JEAN LEBRENN. — Et il pouvait, au 20 mars expiré, racheter son passé, il pouvait sauver la patrie, lui, épargner les hontes, les désastres d’une nouvelle invasion. Le peuple, oubliant la longue et dure tyrannie de l’empire, l’or, les larmes, le sang que lui avait coûté Napoléon, l’attendait comme un Messie réparateur ; mais non, sa haine de la révolution, son horreur de la liberté, son égoïsme dynastique, l’ont empêché de proclamer la république, dont il n’eût plus été que le premier soldat. Il pouvait appeler la nation entière aux armes, comme en 93, et marcher à l’ennemi aux chants de la Marseillaise. Là était le salut de la patrie ; Napoléon le savait, le sentait, et c’est à son orgueil de souverain parvenu qu’il a sacrifié la France [1].


  1. Napoléon pouvait alors prendre un parti qui eût fait trembler l’Europe et ôté tout prétexte aux malveillants de l’intérieur, il pouvait dire aux souverains : « J’étais monté sur le trône pour que la France, ayant les mêmes institutions, la même forme de gouvernement que vos États, vous inspirât de la confiance et fût reçue dans la famille européenne ; vous ne voulez pas reconnaître ce trône ? eh bien, j’en descends. Je suis le premier consul de la république française. » Il pouvait dire à la nation : « On en veut à votre indépendance, à votre liberté, et on ose proclamer que c’est mon trône seul qu’on veut attaquer.
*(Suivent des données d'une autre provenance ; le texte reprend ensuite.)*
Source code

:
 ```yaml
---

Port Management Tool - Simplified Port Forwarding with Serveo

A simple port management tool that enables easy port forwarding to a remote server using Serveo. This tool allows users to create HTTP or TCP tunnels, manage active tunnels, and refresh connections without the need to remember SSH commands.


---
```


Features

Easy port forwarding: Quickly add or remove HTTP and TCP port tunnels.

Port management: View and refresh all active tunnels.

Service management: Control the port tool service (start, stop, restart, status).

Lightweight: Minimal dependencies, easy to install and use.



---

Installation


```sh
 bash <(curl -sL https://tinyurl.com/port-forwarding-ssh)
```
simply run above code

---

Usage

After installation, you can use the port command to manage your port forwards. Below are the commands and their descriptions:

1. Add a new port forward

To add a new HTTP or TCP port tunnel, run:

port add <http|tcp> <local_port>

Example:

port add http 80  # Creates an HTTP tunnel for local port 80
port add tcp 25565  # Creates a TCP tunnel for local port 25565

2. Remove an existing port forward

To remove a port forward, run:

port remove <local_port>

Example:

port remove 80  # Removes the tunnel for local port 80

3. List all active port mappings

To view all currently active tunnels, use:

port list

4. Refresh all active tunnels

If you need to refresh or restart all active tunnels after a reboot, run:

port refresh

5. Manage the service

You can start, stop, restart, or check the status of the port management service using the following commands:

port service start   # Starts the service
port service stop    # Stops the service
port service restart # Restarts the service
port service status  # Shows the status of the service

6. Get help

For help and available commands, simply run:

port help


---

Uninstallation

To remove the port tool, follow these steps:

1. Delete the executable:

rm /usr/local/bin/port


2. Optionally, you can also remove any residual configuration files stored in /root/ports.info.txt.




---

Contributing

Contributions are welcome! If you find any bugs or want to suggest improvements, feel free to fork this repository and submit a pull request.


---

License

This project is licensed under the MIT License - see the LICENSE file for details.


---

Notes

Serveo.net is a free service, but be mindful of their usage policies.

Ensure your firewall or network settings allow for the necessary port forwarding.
Eh bien, je l’abats de mes propres mains : je ne suis plus qu’un magistrat temporaire ; je ne veux plus être que le général qui va combattre et mourir pour la patrie ; ce n’est pas la nation qui s’exposera pour défendre la dynastie de Napoléon, c’est Napoléon qui se sacrifie pour assurer l’indépendance du peuple français. »
    Qu’on pense un moment à l’enthousiasme qu’aurait excité cette abdication généreuse et volontaire ! Comme l’empereur, qui s’est trouvé embarrassé dans des sentiers tortueux d’une politique étroite, aurait pu tenir une marche franche et assurée ! Il n’aurait pas alors redouté une guerre dont il n’eût pas été l’objet et le prétexte ; il se serait avancé sans hésiter pour reporter sur le Rhin les bornes désormais immuables de la république ; il eût fait entendre le cri de la liberté et de l’indépendance au milieu des rochers de la Suisse, que des oligarques oppriment ; de l’Italie, qui gémissait sous le joug autrichien ; de la Hollande, qui ne peut pas oublier que son roi ne fut jadis que son stathouder. Ces cris auraient peut-être retenti jusque dans cette Saxe si indignement sacrifiée ; jusque dans le sein de cette Pologne, qui doit toujours craindre que le sceptre d’Alexandre ne soit remplacé par le knout de la servitude : alors, si des insurrections n’eussent pas éclaté sur tous les points, partout au moins se serait établi une fermentation active ; partout les souverains effrayés auraient cru entendre sous leurs pas, ces bruits sourds, ces détonations souterraines du globe, et ce n’eût été qu’en tremblant qu’ils auraient détaché quelques soldats contre une nation qui, en proclamant ses droits, proclamait ceux de toutes les autres nations.
    Napoléon tenait trop à la puissance pour prendre une aussi noble résolution ; il crut pouvoir se borner à quelques sacrifices qu’il comptait peut-être un jour rendre tout à fait illusoires ; il espéra que l’amour de l’armée et la haine que le peuple portait aux Bourbons suffisaient pour le soutenir dans cette lutte. Ce n’était plus pourtant cet empereur qui avait méconnu nos droits et repoussé par le mépris et par l’insulte les vœux des représentants de la nation ; il disait le 26 mars à la Cour de cassation et à la municipalité de Paris : « Il n’a jamais été vrai de dire que les peuples existassent pour les rois. — Ce qui distingue le trône impérial, c’est qu’il est national et consolide tout ce qui a été fait en France pendant vingt-cinq années de révolutions. — L’intérêt impérial garantit tous les autres intérêts. »
    (Mémoires du général Lamarque, t. I, p. 2.)